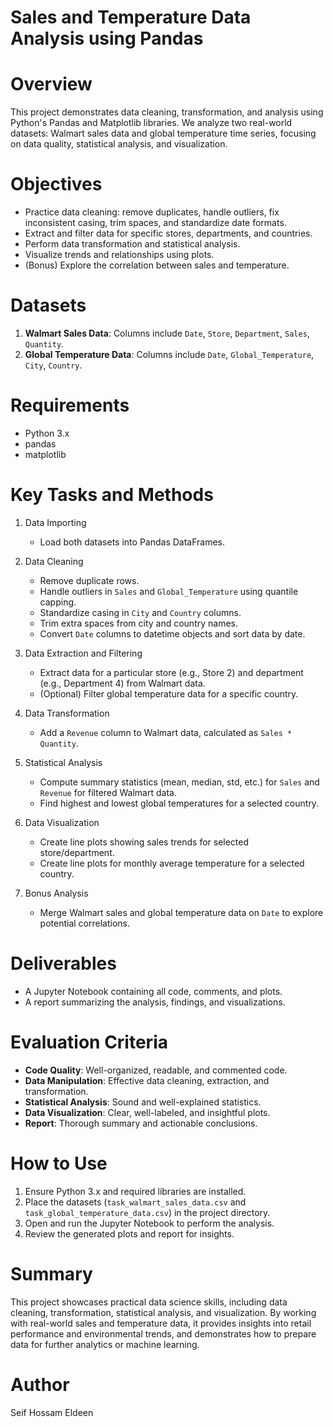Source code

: # Sales and Temperature Data Analysis using Pandas

# Overview
This project demonstrates data cleaning, transformation, and analysis using Python's Pandas and Matplotlib libraries. 
We analyze two real-world datasets: Walmart sales data and global temperature time series, focusing on data quality, statistical analysis, and visualization.

# Objectives
- Practice data cleaning: remove duplicates, handle outliers, fix inconsistent casing, trim spaces, and standardize date formats.
- Extract and filter data for specific stores, departments, and countries.
- Perform data transformation and statistical analysis.
- Visualize trends and relationships using plots.
- (Bonus) Explore the correlation between sales and temperature.

# Datasets
1. **Walmart Sales Data**: Columns include `Date`, `Store`, `Department`, `Sales`, `Quantity`.
2. **Global Temperature Data**: Columns include `Date`, `Global_Temperature`, `City`, `Country`.

# Requirements
- Python 3.x
- pandas
- matplotlib

# Key Tasks and Methods
1. Data Importing
   - Load both datasets into Pandas DataFrames.

2. Data Cleaning
   - Remove duplicate rows.
   - Handle outliers in `Sales` and `Global_Temperature` using quantile capping.
   - Standardize casing in `City` and `Country` columns.
   - Trim extra spaces from city and country names.
   - Convert `Date` columns to datetime objects and sort data by date.

3. Data Extraction and Filtering
   - Extract data for a particular store (e.g., Store 2) and department (e.g., Department 4) from Walmart data.
   - (Optional) Filter global temperature data for a specific country.

4. Data Transformation
   - Add a `Revenue` column to Walmart data, calculated as `Sales * Quantity`.

5. Statistical Analysis
   - Compute summary statistics (mean, median, std, etc.) for `Sales` and `Revenue` for filtered Walmart data.
   - Find highest and lowest global temperatures for a selected country.

6. Data Visualization
   - Create line plots showing sales trends for selected store/department.
   - Create line plots for monthly average temperature for a selected country.

7. Bonus Analysis
   - Merge Walmart sales and global temperature data on `Date` to explore potential correlations.

# Deliverables
- A Jupyter Notebook containing all code, comments, and plots.
- A report summarizing the analysis, findings, and visualizations.

# Evaluation Criteria
- **Code Quality**: Well-organized, readable, and commented code.
- **Data Manipulation**: Effective data cleaning, extraction, and transformation.
- **Statistical Analysis**: Sound and well-explained statistics.
- **Data Visualization**: Clear, well-labeled, and insightful plots.
- **Report**: Thorough summary and actionable conclusions.

# How to Use
1. Ensure Python 3.x and required libraries are installed.
2. Place the datasets (`task_walmart_sales_data.csv` and `task_global_temperature_data.csv`) in the project directory.
3. Open and run the Jupyter Notebook to perform the analysis.
4. Review the generated plots and report for insights.

# Summary
This project showcases practical data science skills, including data cleaning, transformation, statistical analysis, and visualization. 
By working with real-world sales and temperature data, it provides insights into retail performance and environmental trends, and demonstrates how to prepare data for further analytics or machine learning.

# Author
Seif Hossam Eldeen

+++++

Above are the entries. Output exactly the lines beginning with the line that has "- (Bonus) Explore" and ending with the line that has "# How to Use".

#### RESULT BELOW:
- (Bonus) Explore the correlation between sales and temperature.

# Datasets
1. **Walmart Sales Data**: Columns include `Date`, `Store`, `Department`, `Sales`, `Quantity`.
2. **Global Temperature Data**: Columns include `Date`, `Global_Temperature`, `City`, `Country`.

# Requirements
- Python 3.x
- pandas
- matplotlib

# Key Tasks and Methods
1. Data Importing
   - Load both datasets into Pandas DataFrames.

2. Data Cleaning
   - Remove duplicate rows.
   - Handle outliers in `Sales` and `Global_Temperature` using quantile capping.
   - Standardize casing in `City` and `Country` columns.
   - Trim extra spaces from city and country names.
   - Convert `Date` columns to datetime objects and sort data by date.

3. Data Extraction and Filtering
   - Extract data for a particular store (e.g., Store 2) and department (e.g., Department 4) from Walmart data.
   - (Optional) Filter global temperature data for a specific country.

4. Data Transformation
   - Add a `Revenue` column to Walmart data, calculated as `Sales * Quantity`.

5. Statistical Analysis
   - Compute summary statistics (mean, median, std, etc.) for `Sales` and `Revenue` for filtered Walmart data.
   - Find highest and lowest global temperatures for a selected country.

6. Data Visualization
   - Create line plots showing sales trends for selected store/department.
   - Create line plots for monthly average temperature for a selected country.

7. Bonus Analysis
   - Merge Walmart sales and global temperature data on `Date` to explore potential correlations.

# Deliverables
- A Jupyter Notebook containing all code, comments, and plots.
- A report summarizing the analysis, findings, and visualizations.

# Evaluation Criteria
- **Code Quality**: Well-organized, readable, and commented code.
- **Data Manipulation**: Effective data cleaning, extraction, and transformation.
- **Statistical Analysis**: Sound and well-explained statistics.
- **Data Visualization**: Clear, well-labeled, and insightful plots.
- **Report**: Thorough summary and actionable conclusions.

# How to Use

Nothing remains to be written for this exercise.